Don’t just sit there! Build something!!Learning to mathematically analyze circuits requires much study and practice. Typically, students practice by working through lots of sample problems and checking their answers against those provided by the textbook or the instructor. While this is good, there is a much better way.You will learn much more by actually building and analyzing real circuits, letting your test equipment provide the “answers” instead of a book or another person.

• Calculer Ses Circuits Pdf Converter Pdf

Notes:It has been my experience that students require much practice with circuit analysis to become proficient. To this end, instructors usually provide their students with lots of practice problems to work through, and provide answers for students to check their work against. While this approach makes students proficient in circuit theory, it fails to fully educate them.Students don’t just need mathematical practice.

They also need real, hands-on practice building circuits and using test equipment. So, I suggest the following alternative approach: students should build their own “practice problems” with real components, and try to mathematically predict the various voltage and current values. This way, the mathematical theory “comes alive,” and students gain practical proficiency they wouldn’t gain merely by solving equations.Another reason for following this method of practice is to teach students scientific method: the process of testing a hypothesis (in this case, mathematical predictions) by performing a real experiment. Students will also develop real troubleshooting skills as they occasionally make circuit construction errors.Spend a few moments of time with your class to review some of the “rules” for building circuits before they begin. Discuss these issues with your students in the same Socratic manner you would normally discuss the worksheet questions, rather than simply telling them what they should and should not do. I never cease to be amazed at how poorly students grasp instructions when presented in a typical lecture (instructor monologue) format!A note to those instructors who may complain about the “wasted” time required to have students build real circuits instead of just mathematically analyzing theoretical circuits:What is the purpose of students taking your course?If your students will be working with real circuits, then they should learn on real circuits whenever possible. If your goal is to educate theoretical physicists, then stick with abstract analysis, by all means!

But most of us plan for our students to do something in the real world with the education we give them. The “wasted” time spent building real circuits will pay huge dividends when it comes time for them to apply their knowledge to practical problems.Furthermore, having students build their own practice problems teaches them how to perform primary research, thus empowering them to continue their electrical/electronics education autonomously.In most sciences, realistic experiments are much more difficult and expensive to set up than electrical circuits. Nuclear physics, biology, geology, and chemistry professors would just love to be able to have their students apply advanced mathematics to real experiments posing no safety hazard and costing less than a textbook. They can’t, but you can.

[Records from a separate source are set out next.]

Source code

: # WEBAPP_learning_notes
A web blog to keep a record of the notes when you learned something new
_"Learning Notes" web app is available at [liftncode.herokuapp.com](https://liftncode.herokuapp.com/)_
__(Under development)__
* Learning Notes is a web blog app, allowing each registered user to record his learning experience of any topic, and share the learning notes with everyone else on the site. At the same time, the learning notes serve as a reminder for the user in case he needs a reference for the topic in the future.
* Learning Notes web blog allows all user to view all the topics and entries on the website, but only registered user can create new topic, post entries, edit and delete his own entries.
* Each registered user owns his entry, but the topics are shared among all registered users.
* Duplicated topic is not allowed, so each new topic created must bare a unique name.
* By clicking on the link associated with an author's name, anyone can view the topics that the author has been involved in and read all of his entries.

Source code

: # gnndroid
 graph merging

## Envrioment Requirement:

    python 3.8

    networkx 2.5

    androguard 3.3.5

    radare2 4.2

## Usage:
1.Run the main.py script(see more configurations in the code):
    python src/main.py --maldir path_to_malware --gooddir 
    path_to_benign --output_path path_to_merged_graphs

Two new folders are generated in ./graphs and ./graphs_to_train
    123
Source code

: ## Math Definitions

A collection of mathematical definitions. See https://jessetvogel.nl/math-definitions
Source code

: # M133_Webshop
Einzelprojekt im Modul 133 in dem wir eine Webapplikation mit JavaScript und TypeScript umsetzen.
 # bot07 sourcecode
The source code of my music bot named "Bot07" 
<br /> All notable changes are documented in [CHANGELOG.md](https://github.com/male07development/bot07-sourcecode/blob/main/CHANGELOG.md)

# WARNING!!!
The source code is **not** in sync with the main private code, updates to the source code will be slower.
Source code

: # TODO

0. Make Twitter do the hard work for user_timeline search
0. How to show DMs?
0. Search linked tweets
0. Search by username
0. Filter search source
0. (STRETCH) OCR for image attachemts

Exploit the convenience inherent to your science, and get those students of yours practicing their math on lots of real circuits! This circuit uses an 8038 waveform generator IC (integrated circuit) to produce a “sawtooth” waveform, which is then compared against a variable DC voltage from a potentiometer:The result is a pulse waveform to the base of the power transistor, of the same frequency as the sawtooth waveform. Normally in circuits such as this, the frequency is at least several hundred Hertz.Explain what happens to the brightness of the lamp when the potentiometer wiper is moved closer to +V, and when it is moved closer to ground.

The schematic diagram shown here is for a “buck” converter circuit, a type of DC-DC “switching” power conversion circuit:In this circuit, the transistor is either fully on or fully off; that is, driven between the extremes of saturation or cutoff. By avoiding the transistor’s “active” mode (where it would drop substantial voltage while conducting current), very low transistor power dissipations can be achieved. With little power wasted in the form of heat, “switching” power conversion circuits are typically very efficient.Trace all current directions during both states of the transistor. Also, mark the inductor’s voltage polarity during both states of the transistor.

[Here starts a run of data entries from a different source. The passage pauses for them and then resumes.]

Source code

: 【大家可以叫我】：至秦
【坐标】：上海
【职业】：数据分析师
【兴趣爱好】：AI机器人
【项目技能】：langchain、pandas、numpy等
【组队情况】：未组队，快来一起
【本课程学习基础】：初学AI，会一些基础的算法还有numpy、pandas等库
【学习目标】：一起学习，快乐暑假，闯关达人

The schematic diagram shown here is for a “boost” converter circuit, a type of DC-DC “switching” power conversion circuit:In this circuit, the transistor is either fully on or fully off; that is, driven between the extremes of saturation or cutoff. By avoiding the transistor’s “active” mode (where it would drop substantial voltage while conducting current), very low transistor power dissipations can be achieved. With little power wasted in the form of heat, “switching” power conversion circuits are typically very efficient.Trace all current directions during both states of the transistor.

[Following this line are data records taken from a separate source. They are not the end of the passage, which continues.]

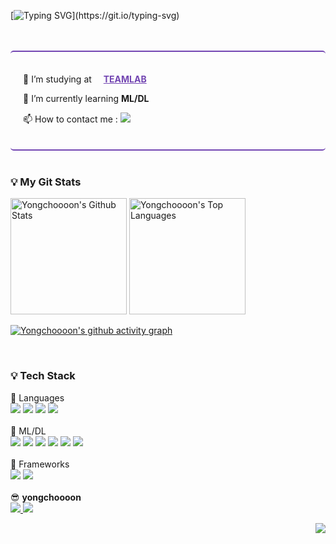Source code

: <!-- ![header](https://capsule-render.vercel.app/api?type=waving&color=auto&height=300&section=header&text=YONGCHOOOON&fontSize=90&animation=fadeIn&fontAlignY=38&desc=That's%20Me&descAlignY=58&descAlign=87) -->

<!-- <a href="https://git.io/typing-svg"><img src="https://readme-typing-svg.demolab.com?font=Amatic+SC&weight=700&size=100&pause=2000&color=7346B2&left=true&vCenter=true&width=800&height=100&lines=Hi!+I'm+Yongchoooon." alt="Typing SVG" /></a> -->
 

[![Typing SVG](https://readme-typing-svg.demolab.com?font=Amatic+SC&weight=700&size=100&pause=2000&color=7B44B8&vCenter=true&width=1000&height=100&lines=Hi!+I'm+Yongchoooon.)](https://git.io/typing-svg)

<!-- <a href="https://git.io/typing-svg"><img src="https://readme-typing-svg.demolab.com?font=Amatic+SC&weight=700&size=100&pause=2000&color=7B44B8&left=true&vCenter=true&width=1000&height=100&lines=Hi!+I'm+Yongchoooon." alt="Typing SVG" /></a> -->

<br>
<br>
<div style="border-top:2px solid #7346B2;border-bottom:2px solid #7346B2;padding:20px;border-radius:5px">
  <p align="left">🔭 I’m studying at <a href="https://github.com/TeamLab" style="color:#7346B2"><img src="https://avatars.githubusercontent.com/u/8847097?s=200&v=4" width="15px;" height="15px;"/><strong>TEAMLAB</strong></a></p>
  <p align="left">🌱 I’m currently learning <b>ML/DL</b></p>
  <p align="left">📫 How to contact me : <a href="mailto:sod7050@gmail.com"><img src="https://img.shields.io/badge/sod7050@gmail.com-7346B2?style=flat&logo=Gmail&logoColor=white"/></a></p>
</div>


<!-- <h3 align="left">💡 My Most Used Languages 💡</h3>
<p align="left">
  <a href="https://github.com/yongchoooon/">
    <img align="left" src="http://github-readme-stats.vercel.app/api?username=yongchoooon&hide_title=true&show_icons=true&layout=compact&theme=gruvbox&hide=prs,contribs" alt="yongchoooon's github stats"/>
  </a>
</p> -->
<br>
<h3 align="left">💡 <b>My Git Stats</b></h3>
<!-- <p align="left">
  <a href="https://github.com/yongchoooon/">
    <img align="left" src="https://github-readme-stats.vercel.app/api/top-langs/?username=yongchoooon&hide_title=true&show_icons=true&include_all_commits=true&theme=gruvbox&hide=Batchfile" />
  </a>
</p> -->
<a href="https://github.com/anuraghazra/github-readme-stats"><img alt="Yongchoooon's Github Stats" src="https://denvercoder1-github-readme-stats.vercel.app/api/?username=yongchoooon&show_icons=true&include_all_commits=true&count_private=true&theme=react&hide_border=true&bg_color=2E2E2E&title_color=7346B2&icon_color=F8D866" height="186px"/></a>
<a href="https://github.com/anuraghazra/github-readme-stats"><img alt="Yongchoooon's Top Languages" src="https://github-readme-stats.vercel.app/api/top-langs/?username=yongchoooon&hide=jupyter+notebook&langs_count=6&layout=compact&theme=react&hide_border=true&bg_color=2E2E2E&title_color=7346B2&icon_color=F8D866" height="186px"/></a>
<br/>
<!-- <a href="https://github.com/ashutosh00710/github-readme-activity-graph"><img alt="Yongchoooon's Activity Graph" src="https://activity-graph.herokuapp.com/graph/?username=Yongchoooon&bg_color=#2E2E2E&color=fff&title_color=7346B2&line=7346B2&point=FFFFFF&hide_border=true" /></a> -->

[![Yongchoooon's github activity graph](https://github-readme-activity-graph.cyclic.app/graph?username=Yongchoooon&bg_color=2E2E2E&color=7346B2&line=7346B2&point=fff&area=false&hide_border=true)](https://github.com/yongchoooon/github-readme-activity-graph)

<br>
<h3 align="left">💡 <b>Tech Stack</b></h3>
<p align="left">
  💬 Languages
  <br>
  <img src="https://img.shields.io/badge/python-3670A0?style=for-the-badge&logo=python&logoColor=white"/>
  <img src="https://img.shields.io/badge/html5-%23E34F26.svg?style=for-the-badge&logo=html5&logoColor=white"/>
  <img src="https://img.shields.io/badge/css3-%231572B6.svg?style=for-the-badge&logo=css3&logoColor=white"/>
  <img src="https://img.shields.io/badge/javascript-%23323330.svg?style=for-the-badge&logo=javascript&logoColor=%23F7DF1E"/>
  <br>
  <br>
  💬 ML/DL
  <br>
  <img src="https://img.shields.io/badge/numpy-%23013243.svg?style=for-the-badge&logo=numpy&logoColor=white"/>
  <img src="https://img.shields.io/badge/pandas-%23150458.svg?style=for-the-badge&logo=pandas&logoColor=white"/>
  <img src="https://img.shields.io/badge/Matplotlib-%23ffffff.svg?style=for-the-badge&logo=Matplotlib&logoColor=black"/>
  <img src="https://img.shields.io/badge/Plotly-%233F4F75.svg?style=for-the-badge&logo=plotly&logoColor=white"/>
  <img src="https://img.shields.io/badge/scikit--learn-%23F7931E.svg?style=for-the-badge&logo=scikit-learn&logoColor=white"/>
  <img src="https://img.shields.io/badge/PyTorch-%23EE4C2C.svg?style=for-the-badge&logo=PyTorch&logoColor=white">
  <br>
  <br>
  💬 Frameworks
  <br>
  <img src="https://img.shields.io/badge/vue.js-%2335495e.svg?style=for-the-badge&logo=vuedotjs&logoColor=%234FC08D"/>
  <img src="https://img.shields.io/badge/node.js-6DA55F?style=for-the-badge&logo=node.js&logoColor=white">
  <br>
  <br>
  😎 <b>yongchoooon</b>
  <br>
  <a href="mailto:sod7050@gmail.com">
    <img src="https://img.shields.io/badge/Gmail-D14836?style=for-the-badge&logo=gmail&logoColor=white"/>
  </a>
  <a href="https://www.instagram.com/yongchoooon/">
    <img src="https://img.shields.io/badge/Instagram-%23E4405F.svg?style=for-the-badge&logo=Instagram&logoColor=white">
  </a>
</p>

<div align="right">
<a href="https://hits.seeyoufarm.com"><img src="https://hits.seeyoufarm.com/api/count/incr/badge.svg?url=https%3A%2F%2Fgithub.com%2Fyongchoooon&count_bg=%237346B2&title_bg=%23555555&icon=&icon_color=%23E7E7E7&title=hits&edge_flat=false"/></a>
</div>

Calculer Ses Circuits Pdf Converter Pdf

Also, mark the inductor’s voltage polarity during both states of the transistor. The schematic diagram shown here is for an “inverting” converter circuit, a type of DC-DC “switching” power conversion circuit:In this circuit, the transistor is either fully on or fully off; that is, driven between the extremes of saturation or cutoff. By avoiding the transistor’s “active” mode (where it would drop substantial voltage while conducting current), very low transistor power dissipations can be achieved.

With little power wasted in the form of heat, switching” power conversion circuits are typically very efficient.Trace all current directions during both states of the transistor. Also, mark the inductor’s voltage polarity during both states of the transistor. The schematic diagram shown here is for a “Cuk” converter circuit, a type of DC-DC “switching” power conversion circuit:In this circuit, the transistor is either fully on or fully off; that is, driven between the extremes of saturation or cutoff. By avoiding the transistor’s “active” mode (where it would drop substantial voltage while conducting current), very low transistor power dissipations can be achieved. With little power wasted in the form of heat, “switching” power conversion circuits are typically very efficient.Trace all current directions during both states of the transistor. Also, mark the both inductors’ voltage polarities during both states of the transistor.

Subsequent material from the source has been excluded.